Aerostructures and equipment manufacturer Goodrich (Chalet CD07) tomorrow will inaugurate its new maintenance, repair and overhaul (MRO) facility here in Singapore. The facility is now Goodrich’s largest MRO facility in the world. In addition to sophisticated composite repairs, the Charlotte, North Carolina-based company is here doing research and development, such as a fan cowl for Pratt & Whitney’s geared turbofan.

Next to Changi airport, the so-called campus regroups all existing Goodrich service businesses under one roof. Moreover, a $23 million investment now more than doubles the surface, at 530,000 square feet. The newer part has been operating since October.

The first part of this facility opened four years ago, vice president and general manager Ken Tan told AIN during a factory tour. “After two years, we realized we were running out of space,” he recalled. So why does Goodrich call the facility a campus? “We want a collegial environment, where we leverage all skills, encourage other people to come and settle, which eventually yields synergy,” vice president T.C. Chan said.

MRO capabilities include nacelles, flight controls, cargo power drive units, engine components, actuators and evacuation slides. Services cover a broad range of aircraft, both civil and military, including the Airbus A380, Boeing 787 and Lockheed Martin F-35 Lightning II.

According to Tan, the new facility controls a 90-percent market share of the Boeing 777 MRO work it can do in the region. It  services Goodrich products and those of other companies. “Composites are our strong point,” Tan said. An expert in engine nacelles, he now oversees the maintenance of the MD-11 fan cowls he designed years ago. Goodrich has two autoclaves in Singapore. One of them is the largest in the region, Tan claimed, at 15 feet in diameter and 40 feet in length.
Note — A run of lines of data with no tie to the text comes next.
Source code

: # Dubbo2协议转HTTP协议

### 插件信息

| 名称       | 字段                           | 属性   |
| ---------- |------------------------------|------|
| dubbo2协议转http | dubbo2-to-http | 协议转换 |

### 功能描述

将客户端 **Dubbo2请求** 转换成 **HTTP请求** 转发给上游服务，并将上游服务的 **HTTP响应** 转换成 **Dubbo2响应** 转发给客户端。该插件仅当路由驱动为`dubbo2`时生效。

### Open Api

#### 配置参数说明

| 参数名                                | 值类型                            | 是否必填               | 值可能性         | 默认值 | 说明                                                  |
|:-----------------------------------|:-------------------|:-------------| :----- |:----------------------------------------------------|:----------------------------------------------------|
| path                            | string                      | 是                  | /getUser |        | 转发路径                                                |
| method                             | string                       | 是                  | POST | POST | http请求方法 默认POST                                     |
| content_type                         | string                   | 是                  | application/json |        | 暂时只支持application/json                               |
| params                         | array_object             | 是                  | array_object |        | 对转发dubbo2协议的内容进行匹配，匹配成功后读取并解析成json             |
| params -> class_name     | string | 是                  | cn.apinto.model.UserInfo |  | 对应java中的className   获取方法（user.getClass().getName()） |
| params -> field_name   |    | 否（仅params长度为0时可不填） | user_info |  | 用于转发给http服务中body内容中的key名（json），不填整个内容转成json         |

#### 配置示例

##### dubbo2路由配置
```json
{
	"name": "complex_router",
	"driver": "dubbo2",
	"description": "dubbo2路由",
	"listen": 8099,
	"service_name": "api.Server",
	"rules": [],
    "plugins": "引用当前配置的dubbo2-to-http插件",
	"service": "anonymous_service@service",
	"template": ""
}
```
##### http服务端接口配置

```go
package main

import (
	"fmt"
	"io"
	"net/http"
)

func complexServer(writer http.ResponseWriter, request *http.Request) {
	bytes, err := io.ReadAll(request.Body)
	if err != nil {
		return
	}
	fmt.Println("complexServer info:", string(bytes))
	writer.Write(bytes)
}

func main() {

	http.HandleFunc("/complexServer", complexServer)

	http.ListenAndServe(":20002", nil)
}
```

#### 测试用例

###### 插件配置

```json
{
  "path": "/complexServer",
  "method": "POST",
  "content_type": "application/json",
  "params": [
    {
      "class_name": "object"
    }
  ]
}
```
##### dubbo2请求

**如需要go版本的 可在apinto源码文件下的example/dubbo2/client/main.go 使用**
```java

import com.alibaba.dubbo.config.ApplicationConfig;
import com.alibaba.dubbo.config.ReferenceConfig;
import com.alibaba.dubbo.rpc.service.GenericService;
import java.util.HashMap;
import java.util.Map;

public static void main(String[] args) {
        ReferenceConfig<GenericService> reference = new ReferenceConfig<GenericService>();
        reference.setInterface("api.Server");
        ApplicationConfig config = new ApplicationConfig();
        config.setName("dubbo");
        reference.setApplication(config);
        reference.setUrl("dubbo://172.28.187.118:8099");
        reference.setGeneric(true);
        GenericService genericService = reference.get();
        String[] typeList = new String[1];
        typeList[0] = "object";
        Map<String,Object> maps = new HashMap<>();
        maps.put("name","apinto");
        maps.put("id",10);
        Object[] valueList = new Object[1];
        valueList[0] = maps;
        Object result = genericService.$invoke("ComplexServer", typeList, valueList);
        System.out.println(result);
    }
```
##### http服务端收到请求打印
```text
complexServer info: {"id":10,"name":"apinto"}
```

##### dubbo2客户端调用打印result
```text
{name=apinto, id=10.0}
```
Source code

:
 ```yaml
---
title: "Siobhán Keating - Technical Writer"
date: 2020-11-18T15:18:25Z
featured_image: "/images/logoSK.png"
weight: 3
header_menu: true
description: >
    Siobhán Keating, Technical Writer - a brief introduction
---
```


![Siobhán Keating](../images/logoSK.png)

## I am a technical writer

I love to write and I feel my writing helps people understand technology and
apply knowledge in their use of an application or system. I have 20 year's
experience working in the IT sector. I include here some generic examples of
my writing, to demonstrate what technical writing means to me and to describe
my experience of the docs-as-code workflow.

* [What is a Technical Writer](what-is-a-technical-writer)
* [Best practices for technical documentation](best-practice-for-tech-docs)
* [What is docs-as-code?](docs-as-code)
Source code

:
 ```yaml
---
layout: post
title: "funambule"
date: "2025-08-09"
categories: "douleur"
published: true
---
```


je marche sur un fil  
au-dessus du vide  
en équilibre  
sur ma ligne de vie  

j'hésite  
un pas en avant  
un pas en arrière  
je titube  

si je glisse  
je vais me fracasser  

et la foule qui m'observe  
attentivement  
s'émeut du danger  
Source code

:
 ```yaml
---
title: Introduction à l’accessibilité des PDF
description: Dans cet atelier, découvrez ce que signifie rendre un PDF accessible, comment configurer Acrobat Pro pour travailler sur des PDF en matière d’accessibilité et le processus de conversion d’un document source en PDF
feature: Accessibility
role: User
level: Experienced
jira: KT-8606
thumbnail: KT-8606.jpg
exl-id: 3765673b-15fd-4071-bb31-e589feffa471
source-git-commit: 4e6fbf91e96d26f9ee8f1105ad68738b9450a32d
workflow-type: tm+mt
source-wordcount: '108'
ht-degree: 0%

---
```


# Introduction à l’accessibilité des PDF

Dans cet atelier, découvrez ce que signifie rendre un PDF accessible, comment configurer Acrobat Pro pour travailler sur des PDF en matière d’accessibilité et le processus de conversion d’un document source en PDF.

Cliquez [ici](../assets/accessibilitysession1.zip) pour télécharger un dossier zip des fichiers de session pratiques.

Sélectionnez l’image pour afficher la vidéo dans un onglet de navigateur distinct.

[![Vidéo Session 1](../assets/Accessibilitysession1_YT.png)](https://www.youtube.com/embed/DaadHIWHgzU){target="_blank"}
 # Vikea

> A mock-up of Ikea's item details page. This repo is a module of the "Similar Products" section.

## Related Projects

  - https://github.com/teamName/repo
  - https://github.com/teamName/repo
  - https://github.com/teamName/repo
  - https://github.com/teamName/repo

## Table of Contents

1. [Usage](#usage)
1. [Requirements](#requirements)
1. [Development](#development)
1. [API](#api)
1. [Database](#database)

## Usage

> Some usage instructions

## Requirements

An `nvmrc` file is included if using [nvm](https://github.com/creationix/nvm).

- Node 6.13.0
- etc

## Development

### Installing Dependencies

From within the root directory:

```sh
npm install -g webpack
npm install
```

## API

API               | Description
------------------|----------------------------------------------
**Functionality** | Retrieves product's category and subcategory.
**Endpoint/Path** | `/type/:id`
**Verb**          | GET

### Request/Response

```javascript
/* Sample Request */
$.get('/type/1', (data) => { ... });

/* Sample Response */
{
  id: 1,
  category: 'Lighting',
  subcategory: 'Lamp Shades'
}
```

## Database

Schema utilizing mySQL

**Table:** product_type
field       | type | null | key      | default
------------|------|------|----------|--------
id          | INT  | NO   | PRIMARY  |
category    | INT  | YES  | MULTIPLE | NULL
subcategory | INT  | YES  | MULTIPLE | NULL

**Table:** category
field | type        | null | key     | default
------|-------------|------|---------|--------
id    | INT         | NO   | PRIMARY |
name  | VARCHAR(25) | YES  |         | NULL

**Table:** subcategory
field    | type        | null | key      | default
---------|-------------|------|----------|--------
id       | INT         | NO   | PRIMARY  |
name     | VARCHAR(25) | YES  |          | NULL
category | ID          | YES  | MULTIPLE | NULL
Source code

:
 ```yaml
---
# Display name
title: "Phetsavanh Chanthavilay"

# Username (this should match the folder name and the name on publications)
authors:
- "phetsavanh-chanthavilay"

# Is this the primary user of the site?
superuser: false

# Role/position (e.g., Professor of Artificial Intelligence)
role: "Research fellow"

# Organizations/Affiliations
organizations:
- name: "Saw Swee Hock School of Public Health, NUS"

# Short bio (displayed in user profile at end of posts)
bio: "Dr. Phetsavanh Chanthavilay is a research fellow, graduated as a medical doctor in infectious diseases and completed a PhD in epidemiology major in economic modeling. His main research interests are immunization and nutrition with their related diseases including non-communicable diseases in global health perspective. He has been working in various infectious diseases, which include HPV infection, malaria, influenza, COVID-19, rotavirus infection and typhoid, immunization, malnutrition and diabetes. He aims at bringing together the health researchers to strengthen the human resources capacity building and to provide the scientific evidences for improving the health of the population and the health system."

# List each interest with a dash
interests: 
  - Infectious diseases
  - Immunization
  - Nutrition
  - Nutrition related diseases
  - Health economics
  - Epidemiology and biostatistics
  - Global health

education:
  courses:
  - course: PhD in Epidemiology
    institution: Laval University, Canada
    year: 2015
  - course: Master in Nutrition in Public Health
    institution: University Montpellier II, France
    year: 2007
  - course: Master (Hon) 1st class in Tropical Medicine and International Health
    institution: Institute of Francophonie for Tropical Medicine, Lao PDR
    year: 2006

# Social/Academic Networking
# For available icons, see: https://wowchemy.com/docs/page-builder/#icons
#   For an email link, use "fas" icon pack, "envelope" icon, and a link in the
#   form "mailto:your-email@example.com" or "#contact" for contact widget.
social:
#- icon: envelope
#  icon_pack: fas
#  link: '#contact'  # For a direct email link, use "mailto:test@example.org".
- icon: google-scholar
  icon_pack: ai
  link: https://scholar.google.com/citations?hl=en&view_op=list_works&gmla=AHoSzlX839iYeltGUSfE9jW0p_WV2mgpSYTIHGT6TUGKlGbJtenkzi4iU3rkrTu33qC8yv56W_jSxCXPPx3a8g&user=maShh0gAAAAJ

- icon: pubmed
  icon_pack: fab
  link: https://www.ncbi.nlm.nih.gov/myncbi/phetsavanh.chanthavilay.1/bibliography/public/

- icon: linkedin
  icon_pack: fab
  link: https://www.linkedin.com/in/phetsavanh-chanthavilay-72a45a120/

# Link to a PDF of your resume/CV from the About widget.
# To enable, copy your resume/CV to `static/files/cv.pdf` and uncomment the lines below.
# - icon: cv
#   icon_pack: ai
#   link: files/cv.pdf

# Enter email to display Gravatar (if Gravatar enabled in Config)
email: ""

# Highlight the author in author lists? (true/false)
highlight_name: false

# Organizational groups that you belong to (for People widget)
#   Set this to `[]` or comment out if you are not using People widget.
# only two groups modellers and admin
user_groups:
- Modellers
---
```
Another sophisticated job here involves Fadec testing. “We have a special chamber, simulating the flight cycle with huge variations in temperature and pressure,” Chan explained. Engineers use it for Rolls-Royce Trent 700 and 800 engines. Not far from there, the company plans to service Airbus A380 landing gear components.

Some research and development takes place here, too. For example, Goodrich designers have worked on a fan cowl for Pratt & Whitney’s geared turbofan engine, currently in development. It just shipped the first cowl to North America.

The campus currently houses 700 employees, some 550 of whom work on aerostructures. As a result of a “workforce inventing” program, inspectors now use wireless palmtop computers. “The database is thus fed more easily, which helps procurement people know what to buy,” Tan said.

Goodrich joins a growing list of companies reaping the fruits of Singapore’s exemplary educational system, and thus emphasizes hiring locals rather than expats. “Most engineers are local graduates,” Tan told AIN. Company training now takes place here, too, rather than in the U.S.